Avançar para o conteúdo principal

Temos e há teoria da conspiração: hoje Rua do Benformoso n° 3

 

Findamos com o presente texto, uma série de três dedicados à Rua do Benformoso e à zona que a circunda, o bairro da Mouraria. 
Independentemente da pertinência e validade do conteúdo de tudo o que escrevemos, o que mais nos enche de orgulho e contentamento e não queremos deixar de assinalar, é o quão inventivos fomos nos títulos deste trio de textos.

Com efeito, mesmo que tudo o resto que neles escrevemos pouco ou nada valha, o facto é que conseguimos com quase as mesmas exatas palavras compor três títulos diferentes, mas muito semelhantes. Por alguma razão, que nem nós próprios percebemos qual, tal deixa-nos imensamente contentes e satisfeitos.

Bem sabemos que quem nos lê, há de pensar ironicamente de si para consigo “mas que grande feito três títulos diferentes mas quase iguais, pff….”. No entanto, e mesmo que os leitores desdenhem da nossa imensa alegria, para nós o tríptico de títulos distintos, mas afins constitui uma enorme proeza literária, que mereceria ficar para a eternidade como uma das maiores façanhas deste blogue. 
Atentem bem nesta divina triologia de títulos e digam lá se não é uma coisa para nos sentirmos inchados:

Devidamente realçado o primeiro ponto relativo aos títulos, vamos então a um segundo. Em todos os três títulos referimos a existência de uma teoria da conspiração, todavia, em nenhum dos dois anteriores escritos dissemos seja o que for acerca disso, por consequência, a pergunta que se impõe é se o vamos fazer nesta terceira e última redação dedicada ao assunto, ou não.

Desfazemos desde já o suspense, dizendo claramente que não. Ou seja, que apesar de anunciarmos em três títulos diferentes uma teoria da conspiração, nada vamos dizer acerca de tal tema.

Bom, talvez digamos um pouco, pois para nós, o recente e imenso destaque dado pelas notícias e pelos políticos à Rua do Benformoso e ao bairro da Mouraria não é inocente, ou seja, existe um interesse escondido e obscuro em tudo isto, uma qualquer conspiração destinada a causar um efeito que por ora ninguém está a ver (e nós também não).

A verdade é que não conseguimos compreender, como é que uma zona que ao longo da história sempre foi um território esquecido por onde deambulava gente que vive com a alma à margem, como por exemplo mouros, fadistas, prostitutas, alguns artistas, bêbados, poetas e imigrantes, se tornou agora alvo de grande atenção mediática.

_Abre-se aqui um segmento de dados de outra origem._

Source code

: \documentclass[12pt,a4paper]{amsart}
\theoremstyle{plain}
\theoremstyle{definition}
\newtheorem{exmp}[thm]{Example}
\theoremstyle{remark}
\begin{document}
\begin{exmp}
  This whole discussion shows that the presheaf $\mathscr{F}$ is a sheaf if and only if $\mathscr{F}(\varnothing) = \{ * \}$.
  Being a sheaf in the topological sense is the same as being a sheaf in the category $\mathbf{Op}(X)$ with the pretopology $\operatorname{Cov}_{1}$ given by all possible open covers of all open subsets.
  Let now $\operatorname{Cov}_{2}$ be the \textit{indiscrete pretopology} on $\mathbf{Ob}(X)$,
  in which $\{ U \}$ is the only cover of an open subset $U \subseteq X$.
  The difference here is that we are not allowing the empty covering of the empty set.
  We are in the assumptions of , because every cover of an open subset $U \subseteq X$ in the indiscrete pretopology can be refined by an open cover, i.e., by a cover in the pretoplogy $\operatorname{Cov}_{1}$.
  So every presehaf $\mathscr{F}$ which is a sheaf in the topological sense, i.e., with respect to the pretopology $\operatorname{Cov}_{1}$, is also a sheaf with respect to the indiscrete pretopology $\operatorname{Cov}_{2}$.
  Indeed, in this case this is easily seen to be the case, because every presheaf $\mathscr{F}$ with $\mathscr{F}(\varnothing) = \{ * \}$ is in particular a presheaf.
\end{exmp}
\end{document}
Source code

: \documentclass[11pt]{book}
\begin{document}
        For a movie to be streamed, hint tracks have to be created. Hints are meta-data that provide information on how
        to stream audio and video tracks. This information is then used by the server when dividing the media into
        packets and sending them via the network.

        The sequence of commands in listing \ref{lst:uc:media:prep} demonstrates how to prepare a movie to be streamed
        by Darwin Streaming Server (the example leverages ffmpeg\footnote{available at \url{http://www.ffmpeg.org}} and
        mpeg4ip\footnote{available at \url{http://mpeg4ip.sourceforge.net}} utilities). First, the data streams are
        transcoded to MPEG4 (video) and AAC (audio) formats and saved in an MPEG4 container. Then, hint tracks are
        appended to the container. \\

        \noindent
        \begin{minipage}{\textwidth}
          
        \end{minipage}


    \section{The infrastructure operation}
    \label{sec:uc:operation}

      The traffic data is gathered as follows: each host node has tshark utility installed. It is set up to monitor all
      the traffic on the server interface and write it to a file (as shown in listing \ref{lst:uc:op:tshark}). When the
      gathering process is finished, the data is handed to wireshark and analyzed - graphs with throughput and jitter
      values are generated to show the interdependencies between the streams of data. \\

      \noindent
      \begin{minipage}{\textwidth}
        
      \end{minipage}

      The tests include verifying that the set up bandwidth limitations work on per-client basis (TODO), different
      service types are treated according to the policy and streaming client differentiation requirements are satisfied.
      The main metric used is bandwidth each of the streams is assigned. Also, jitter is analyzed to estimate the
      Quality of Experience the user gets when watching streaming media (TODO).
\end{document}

O que terá sucedido nos últimos tempos para a Mouraria passar a ocupar o centro do palco? Procurámos, pesquisámos, matutámos e não conseguimos vislumbrar diferença alguma do antes para o agora, que justifique tanto destaque.

Tudo o que por lá existe já existia há muitos e bons anos, e o que dantes por lá existia, em certos recantos ainda persiste, portanto qual é a novidade? 

De resto, quem vivia ou passava pela Mouraria não era propriamente uma gente ordeira, que fosse muito respeitadora da moral e dos bons costumes. Abaixo uma foto de uma farra numa tasca, acompanhada por fados e guitarradas e regada com pinga da pipa.


Nos nossos dois anteriores textos, tentámos explicitar a ideia de que a Mouraria se caracteriza por ser um sítio de gente de alma à margem, ou seja, um território mais arisco ao cumprimento das regras e dos preceitos estabelecidos e habituais. Precisamente por essa razão, sempre foi um lugar propício para dar asas à criatividade e a atividades artísticas.

Há logo um primeiro exemplo disso mesmo, ainda referente ao tempo dos mouros, a saber, a arte mudéjar de origem portuguesa. Foi quando os mouros viviam na Mouraria, por ter sido esse sítio a eles destinado por D. Afonso Henriques após a conquista de Lisboa, que aí se inventou a milenar arte mudéjar (ou luso-mourisca), que posteriormente viria a ter uma influência determinante na criação do estilo manuelino.

Contudo, o estilo luso-mourisco atravessou os séculos e aparece em edifícios do século XIX como o Palácio Nacional da Pena em Sintra, o Palácio da Bolsa no Porto, a Casa do Alentejo e a Praça de Touros do Campo Pequeno em Lisboa. A influência moura entrou pelo século XX adentro e é bem visível, por exemplo, numa obra do arquiteto Souto Moura no Algarve, esta na imagem abaixo.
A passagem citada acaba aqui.